What is transit traffic?
Transit traffic is traffic that an ISP or network operator forwards between external networks. Unlike customer traffic, which originates from or terminates at subscriber networks, transit traffic passes through the provider's infrastructure as part of broader internet routing and interconnection workflows.
Transit traffic is important because it consumes backbone capacity, affects upstream utilization, influences peering decisions, and contributes directly to routing and interconnection costs. Understanding how transit traffic moves across the network helps operators make informed decisions about infrastructure growth, traffic engineering, and interconnection strategy.
How transit traffic works
Transit traffic enters a network from one external connection and exits through another based on routing decisions. These paths are typically determined using BGP and related routing policies.
Transit traffic analysis combines flow telemetry with routing information, ASN attribution, interface utilization, and historical traffic visibility to understand how traffic moves between networks and which external entities consume the largest share of infrastructure resources.
This visibility helps operators understand traffic exchange patterns, identify heavily used transit paths, and evaluate how routing decisions affect network utilization.

Transit traffic in network operations
Transit traffic analysis is widely used in ISP, carrier, and large interconnection environments.

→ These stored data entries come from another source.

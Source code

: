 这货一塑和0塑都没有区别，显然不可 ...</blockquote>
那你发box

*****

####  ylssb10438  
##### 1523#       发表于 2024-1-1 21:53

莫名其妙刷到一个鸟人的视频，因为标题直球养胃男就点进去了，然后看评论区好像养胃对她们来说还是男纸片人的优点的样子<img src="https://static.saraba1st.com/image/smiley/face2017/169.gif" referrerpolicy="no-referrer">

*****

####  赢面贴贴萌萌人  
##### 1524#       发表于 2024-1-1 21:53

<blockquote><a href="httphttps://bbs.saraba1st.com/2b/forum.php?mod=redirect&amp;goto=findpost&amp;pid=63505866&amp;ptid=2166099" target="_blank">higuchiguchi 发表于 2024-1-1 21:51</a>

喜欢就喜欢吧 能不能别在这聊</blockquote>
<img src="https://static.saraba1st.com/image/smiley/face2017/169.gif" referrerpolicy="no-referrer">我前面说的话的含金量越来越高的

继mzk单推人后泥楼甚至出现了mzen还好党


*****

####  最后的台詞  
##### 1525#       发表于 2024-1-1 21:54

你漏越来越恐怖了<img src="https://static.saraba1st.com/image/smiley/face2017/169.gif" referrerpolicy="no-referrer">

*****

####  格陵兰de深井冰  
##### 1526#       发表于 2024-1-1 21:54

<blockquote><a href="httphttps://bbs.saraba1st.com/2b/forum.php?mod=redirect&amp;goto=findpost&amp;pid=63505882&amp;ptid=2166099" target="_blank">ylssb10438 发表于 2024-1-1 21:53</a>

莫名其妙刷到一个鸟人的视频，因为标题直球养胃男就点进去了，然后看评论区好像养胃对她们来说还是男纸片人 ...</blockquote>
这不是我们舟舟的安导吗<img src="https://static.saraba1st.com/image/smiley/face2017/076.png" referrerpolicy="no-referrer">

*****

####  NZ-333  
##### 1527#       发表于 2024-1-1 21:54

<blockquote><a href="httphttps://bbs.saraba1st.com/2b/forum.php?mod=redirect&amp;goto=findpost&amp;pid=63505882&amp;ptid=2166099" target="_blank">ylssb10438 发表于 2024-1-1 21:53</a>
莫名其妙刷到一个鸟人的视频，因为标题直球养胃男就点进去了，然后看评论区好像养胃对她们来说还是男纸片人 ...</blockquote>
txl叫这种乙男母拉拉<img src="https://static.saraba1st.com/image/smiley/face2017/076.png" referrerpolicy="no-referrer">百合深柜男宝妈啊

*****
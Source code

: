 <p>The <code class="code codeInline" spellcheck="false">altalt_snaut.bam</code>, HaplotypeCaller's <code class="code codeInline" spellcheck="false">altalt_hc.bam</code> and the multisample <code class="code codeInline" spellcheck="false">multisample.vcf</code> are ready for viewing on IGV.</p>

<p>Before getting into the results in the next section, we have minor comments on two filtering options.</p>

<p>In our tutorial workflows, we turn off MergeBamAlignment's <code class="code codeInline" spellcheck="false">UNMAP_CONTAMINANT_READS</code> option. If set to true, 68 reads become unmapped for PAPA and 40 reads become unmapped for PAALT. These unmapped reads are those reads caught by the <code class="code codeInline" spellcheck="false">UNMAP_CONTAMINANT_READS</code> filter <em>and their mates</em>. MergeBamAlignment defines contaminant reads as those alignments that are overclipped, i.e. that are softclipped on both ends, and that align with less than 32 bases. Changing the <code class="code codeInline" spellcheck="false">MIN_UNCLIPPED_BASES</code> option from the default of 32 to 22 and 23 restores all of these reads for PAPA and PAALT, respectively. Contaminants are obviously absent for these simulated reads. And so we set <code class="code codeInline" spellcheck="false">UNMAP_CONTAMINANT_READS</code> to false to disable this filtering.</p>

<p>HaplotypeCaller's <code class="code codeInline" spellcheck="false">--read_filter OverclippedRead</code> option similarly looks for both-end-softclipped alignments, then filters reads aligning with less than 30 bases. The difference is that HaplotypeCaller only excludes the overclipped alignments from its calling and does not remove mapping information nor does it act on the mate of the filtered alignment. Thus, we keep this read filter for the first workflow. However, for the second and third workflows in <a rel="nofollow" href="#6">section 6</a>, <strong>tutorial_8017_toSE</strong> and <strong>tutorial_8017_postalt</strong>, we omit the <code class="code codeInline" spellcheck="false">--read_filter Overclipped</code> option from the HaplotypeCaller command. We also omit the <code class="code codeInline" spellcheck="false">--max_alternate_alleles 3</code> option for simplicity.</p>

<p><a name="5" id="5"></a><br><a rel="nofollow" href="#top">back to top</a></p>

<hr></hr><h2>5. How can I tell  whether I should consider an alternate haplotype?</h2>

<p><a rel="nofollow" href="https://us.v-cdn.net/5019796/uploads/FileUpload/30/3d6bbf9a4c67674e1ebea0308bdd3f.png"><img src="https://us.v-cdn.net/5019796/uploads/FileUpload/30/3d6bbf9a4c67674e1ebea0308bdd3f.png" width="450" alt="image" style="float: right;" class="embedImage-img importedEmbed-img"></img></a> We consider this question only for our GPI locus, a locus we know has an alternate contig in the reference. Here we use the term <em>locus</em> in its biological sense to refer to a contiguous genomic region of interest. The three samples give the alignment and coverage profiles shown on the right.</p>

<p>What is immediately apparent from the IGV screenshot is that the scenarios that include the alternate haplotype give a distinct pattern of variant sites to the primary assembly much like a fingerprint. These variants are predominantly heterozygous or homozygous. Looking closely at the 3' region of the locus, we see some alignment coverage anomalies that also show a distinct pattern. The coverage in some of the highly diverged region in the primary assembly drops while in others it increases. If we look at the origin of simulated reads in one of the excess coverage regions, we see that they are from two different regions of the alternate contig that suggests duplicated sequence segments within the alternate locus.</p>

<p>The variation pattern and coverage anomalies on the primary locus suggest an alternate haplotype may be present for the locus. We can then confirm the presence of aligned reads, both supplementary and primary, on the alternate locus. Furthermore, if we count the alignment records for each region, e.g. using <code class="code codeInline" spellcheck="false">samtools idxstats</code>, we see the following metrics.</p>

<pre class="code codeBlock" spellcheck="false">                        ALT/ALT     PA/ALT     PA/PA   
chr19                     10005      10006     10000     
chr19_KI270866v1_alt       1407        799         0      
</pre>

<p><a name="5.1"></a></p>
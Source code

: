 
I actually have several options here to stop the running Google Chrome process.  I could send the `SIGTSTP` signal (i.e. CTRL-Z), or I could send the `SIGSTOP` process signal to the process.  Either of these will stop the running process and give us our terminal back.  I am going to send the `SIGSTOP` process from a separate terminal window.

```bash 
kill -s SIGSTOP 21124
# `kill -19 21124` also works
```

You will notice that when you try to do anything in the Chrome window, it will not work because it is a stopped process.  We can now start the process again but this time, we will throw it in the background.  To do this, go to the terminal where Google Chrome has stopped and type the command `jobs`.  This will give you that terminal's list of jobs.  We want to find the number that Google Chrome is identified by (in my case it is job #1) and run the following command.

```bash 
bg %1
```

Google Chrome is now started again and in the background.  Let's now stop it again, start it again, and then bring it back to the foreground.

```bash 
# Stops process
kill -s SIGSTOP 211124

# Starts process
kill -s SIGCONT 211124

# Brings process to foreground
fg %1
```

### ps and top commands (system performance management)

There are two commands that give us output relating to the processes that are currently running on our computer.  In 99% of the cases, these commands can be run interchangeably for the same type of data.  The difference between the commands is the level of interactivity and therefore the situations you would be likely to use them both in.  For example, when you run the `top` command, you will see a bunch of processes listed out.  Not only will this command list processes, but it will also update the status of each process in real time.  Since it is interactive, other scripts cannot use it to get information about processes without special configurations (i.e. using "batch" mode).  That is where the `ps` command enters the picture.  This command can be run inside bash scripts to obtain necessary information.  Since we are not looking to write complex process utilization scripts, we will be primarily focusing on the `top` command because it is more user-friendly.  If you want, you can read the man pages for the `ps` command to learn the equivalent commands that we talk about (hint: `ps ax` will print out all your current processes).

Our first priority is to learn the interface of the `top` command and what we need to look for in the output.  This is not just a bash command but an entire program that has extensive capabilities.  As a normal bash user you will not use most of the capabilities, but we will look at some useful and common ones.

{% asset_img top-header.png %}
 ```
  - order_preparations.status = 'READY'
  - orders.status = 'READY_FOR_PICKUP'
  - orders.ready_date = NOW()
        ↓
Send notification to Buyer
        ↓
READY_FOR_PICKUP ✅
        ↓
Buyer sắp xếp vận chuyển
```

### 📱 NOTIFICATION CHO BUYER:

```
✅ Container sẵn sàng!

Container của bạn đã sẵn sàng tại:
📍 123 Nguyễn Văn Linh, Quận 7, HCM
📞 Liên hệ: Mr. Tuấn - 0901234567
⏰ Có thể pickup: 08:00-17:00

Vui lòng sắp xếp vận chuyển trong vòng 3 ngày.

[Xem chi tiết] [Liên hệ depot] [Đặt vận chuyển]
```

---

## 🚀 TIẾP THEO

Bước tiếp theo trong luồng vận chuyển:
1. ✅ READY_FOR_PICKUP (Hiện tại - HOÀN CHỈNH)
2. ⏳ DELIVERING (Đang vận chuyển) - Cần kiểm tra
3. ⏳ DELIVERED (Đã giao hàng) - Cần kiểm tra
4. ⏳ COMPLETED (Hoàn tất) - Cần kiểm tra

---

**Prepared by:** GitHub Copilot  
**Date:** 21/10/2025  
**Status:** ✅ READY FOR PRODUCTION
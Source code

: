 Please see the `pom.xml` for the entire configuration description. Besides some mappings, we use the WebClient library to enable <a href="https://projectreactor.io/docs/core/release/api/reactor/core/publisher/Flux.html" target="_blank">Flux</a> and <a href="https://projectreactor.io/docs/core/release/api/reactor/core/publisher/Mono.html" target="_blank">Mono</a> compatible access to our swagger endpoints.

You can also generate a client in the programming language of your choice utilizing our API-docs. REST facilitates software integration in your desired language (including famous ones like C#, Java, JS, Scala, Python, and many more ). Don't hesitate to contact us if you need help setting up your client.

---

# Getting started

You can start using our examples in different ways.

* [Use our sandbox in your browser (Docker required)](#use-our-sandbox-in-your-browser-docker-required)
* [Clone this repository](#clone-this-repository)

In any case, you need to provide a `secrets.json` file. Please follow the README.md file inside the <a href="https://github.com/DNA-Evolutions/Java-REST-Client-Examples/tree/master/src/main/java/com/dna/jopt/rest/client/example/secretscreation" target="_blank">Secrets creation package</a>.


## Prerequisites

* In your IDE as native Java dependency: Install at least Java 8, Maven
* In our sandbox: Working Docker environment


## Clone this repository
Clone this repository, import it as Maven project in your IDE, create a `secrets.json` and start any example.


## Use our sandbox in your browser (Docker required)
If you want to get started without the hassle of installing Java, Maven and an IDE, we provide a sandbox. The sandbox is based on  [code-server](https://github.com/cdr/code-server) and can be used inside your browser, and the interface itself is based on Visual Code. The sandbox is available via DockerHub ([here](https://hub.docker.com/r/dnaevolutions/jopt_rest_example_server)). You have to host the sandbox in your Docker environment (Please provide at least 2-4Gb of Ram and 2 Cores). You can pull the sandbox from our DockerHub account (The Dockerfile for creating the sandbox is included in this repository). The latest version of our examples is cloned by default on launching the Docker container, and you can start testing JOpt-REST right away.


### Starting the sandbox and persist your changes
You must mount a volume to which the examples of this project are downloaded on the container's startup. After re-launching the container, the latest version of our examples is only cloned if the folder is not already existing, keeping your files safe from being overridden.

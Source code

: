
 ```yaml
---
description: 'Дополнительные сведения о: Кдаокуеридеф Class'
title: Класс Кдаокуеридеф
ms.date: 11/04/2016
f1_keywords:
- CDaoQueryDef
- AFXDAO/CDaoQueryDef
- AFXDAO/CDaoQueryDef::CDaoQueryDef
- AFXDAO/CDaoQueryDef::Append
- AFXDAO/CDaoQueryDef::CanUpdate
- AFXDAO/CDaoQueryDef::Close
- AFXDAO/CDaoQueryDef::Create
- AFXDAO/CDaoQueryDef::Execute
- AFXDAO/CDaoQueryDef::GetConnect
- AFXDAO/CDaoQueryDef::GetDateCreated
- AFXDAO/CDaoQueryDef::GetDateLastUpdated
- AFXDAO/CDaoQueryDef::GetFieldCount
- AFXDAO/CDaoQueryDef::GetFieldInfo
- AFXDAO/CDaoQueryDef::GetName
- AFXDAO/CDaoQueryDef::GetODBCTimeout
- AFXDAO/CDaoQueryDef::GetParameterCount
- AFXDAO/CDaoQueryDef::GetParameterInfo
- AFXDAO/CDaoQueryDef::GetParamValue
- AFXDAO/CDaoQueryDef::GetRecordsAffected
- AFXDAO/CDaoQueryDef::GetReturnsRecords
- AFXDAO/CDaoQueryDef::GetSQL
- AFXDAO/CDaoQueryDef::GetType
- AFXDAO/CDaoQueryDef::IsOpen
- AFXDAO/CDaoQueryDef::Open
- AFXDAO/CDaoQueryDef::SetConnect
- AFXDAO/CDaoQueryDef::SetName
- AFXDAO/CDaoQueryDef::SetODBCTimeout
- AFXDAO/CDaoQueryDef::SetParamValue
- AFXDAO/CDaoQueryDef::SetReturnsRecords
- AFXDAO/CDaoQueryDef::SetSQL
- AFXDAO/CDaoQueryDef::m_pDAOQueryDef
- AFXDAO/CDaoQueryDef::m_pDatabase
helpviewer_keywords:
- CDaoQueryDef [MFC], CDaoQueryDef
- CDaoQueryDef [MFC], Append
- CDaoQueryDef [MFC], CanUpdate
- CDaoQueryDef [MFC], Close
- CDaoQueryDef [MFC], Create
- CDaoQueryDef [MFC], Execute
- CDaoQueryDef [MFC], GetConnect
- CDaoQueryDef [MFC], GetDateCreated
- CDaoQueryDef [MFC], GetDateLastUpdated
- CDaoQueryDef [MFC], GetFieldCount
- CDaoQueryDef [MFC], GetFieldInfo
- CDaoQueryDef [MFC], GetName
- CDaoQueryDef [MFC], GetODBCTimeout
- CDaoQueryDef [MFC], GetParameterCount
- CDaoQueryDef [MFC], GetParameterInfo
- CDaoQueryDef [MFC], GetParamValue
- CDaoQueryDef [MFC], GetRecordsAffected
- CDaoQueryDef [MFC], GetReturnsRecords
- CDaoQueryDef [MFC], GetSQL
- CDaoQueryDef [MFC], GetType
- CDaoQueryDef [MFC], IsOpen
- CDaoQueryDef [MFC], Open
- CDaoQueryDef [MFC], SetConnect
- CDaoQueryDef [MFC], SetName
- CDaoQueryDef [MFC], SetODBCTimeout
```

Operators use transit visibility to understand how traffic is distributed across upstream providers, peers, autonomous systems, and backbone links. These insights support routing optimization, peering evaluations, capacity planning, utilization analysis, and cost-management initiatives.
Transit analysis also helps identify changes in traffic distribution, validate routing policies, and understand how external network behavior affects infrastructure demand over time.
What makes transit traffic analysis useful
Transit traffic analysis becomes significantly more valuable when traffic flows can be correlated with routing and ASN information.
Traffic volumes alone show how much traffic exists, but routing context explains where it came from, where it is going, and which external networks are involved. This additional visibility allows operators to make more informed decisions about peering relationships, transit providers, backbone investments, and routing policies.
Historical visibility further improves analysis by helping operators identify long-term traffic shifts, growth trends, and changing interconnection patterns.
In Trisul
Transit traffic analysis is a common workflow in ISP and carrier deployments of Trisul Network Analytics.
By combining flow telemetry with ASN analytics, BGP visibility, peering analytics, and historical traffic analysis, Trisul helps operators understand how traffic is distributed across upstream providers, peers, and autonomous systems.
These workflows help network engineering and operations teams analyze traffic exchange patterns, investigate utilization changes, evaluate routing decisions, support peering strategies, and plan infrastructure growth using both real-time and historical visibility.
For ISP traffic analytics and peering workflows, see the Trisul documentation:
Related terms
- ASN
- BGP peering analytics
- Peering traffic analysis
- ISP traffic analytics
- Traffic engineering
Frequently asked questions
What is transit traffic?
Transit traffic is traffic that an ISP or network operator forwards between external networks. Transit traffic analysis helps operators understand traffic exchange patterns, optimize routing and peering decisions, manage upstream utilization, and plan network capacity.
How does transit traffic differ from customer traffic?
Customer traffic originates from or terminates at subscriber networks, while transit traffic passes between external networks. Transit traffic is primarily analyzed for routing, interconnection, peering, and backbone-planning purposes.
Why analyze transit traffic?
Transit traffic analysis helps operators understand traffic distribution across autonomous systems, evaluate peering effectiveness, optimize routing policies, manage transit costs, and support capacity-planning decisions.